Federal climate hubs will help farmers adapt

Gareth Bellamy

With global warming changing growing seasons and ranges, and with droughts and storms picking up in intensity, the men and women who produce America’s food could use some scientifically sound advice for coping with the changing climate.

And that’s just what seven planned new federal climate hubs aim to offer. The Washington Post explains:

The hubs will provide information about ways producers can prepare for potential threats to their crops and livestock as parts of the country are experiencing increasing severe weather events and pest invasions, which scientists have tied to the affects of climate change. And they will coordinate resources through federal and state governments, universities and non-governmental agencies.

The Obama administration initially announced that the hubs would be developed when it unveiled a climate strategy last June. Now it has identified the locations for the hubs: Ames, Iowa; Corvallis, Ore.; Davis, Calif.; Durham, N.H.; El Reno, Okla.; Fort Collins, Colo.; Las Cruces, N.M.; and Raleigh, N.C.
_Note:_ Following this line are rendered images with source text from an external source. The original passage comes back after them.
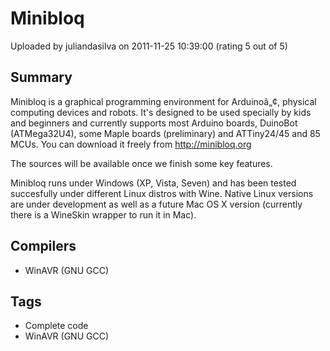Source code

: # Minibloq

Uploaded by juliandasilva on 2011-11-25 10:39:00 (rating 5 out of 5)

## Summary

Minibloq is a graphical programming environment for Arduinoâ„¢, physical computing devices and robots. It's designed to be used specially by kids and beginners and currently supports most Arduino boards, DuinoBot (ATMega32U4), some Maple boards (preliminary) and ATTiny24/45 and 85 MCUs. You can download it freely from <http://minibloq.org> 


The sources will be available once we finish some key features.


Minibloq runs under Windows (XP, Vista, Seven) and has been tested succesfully under different Linux distros with Wine. Native Linux versions are under development as well as a future Mac OS X version (currently there is a WineSkin wrapper to run it in Mac).

## Compilers

- WinAVR (GNU GCC)

## Tags

- Complete code
- WinAVR (GNU GCC)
The New York Times puts the move in perspective:

In substance, the creation of the climate hubs is a limited step, but it is part of a broader campaign by the administration to advance climate policy wherever possible with executive authority. The action is also part of a push to build political support for the administration’s more divisive moves on climate change — in particular, the Environmental Protection Agency’s regulations on coal-fired power plants.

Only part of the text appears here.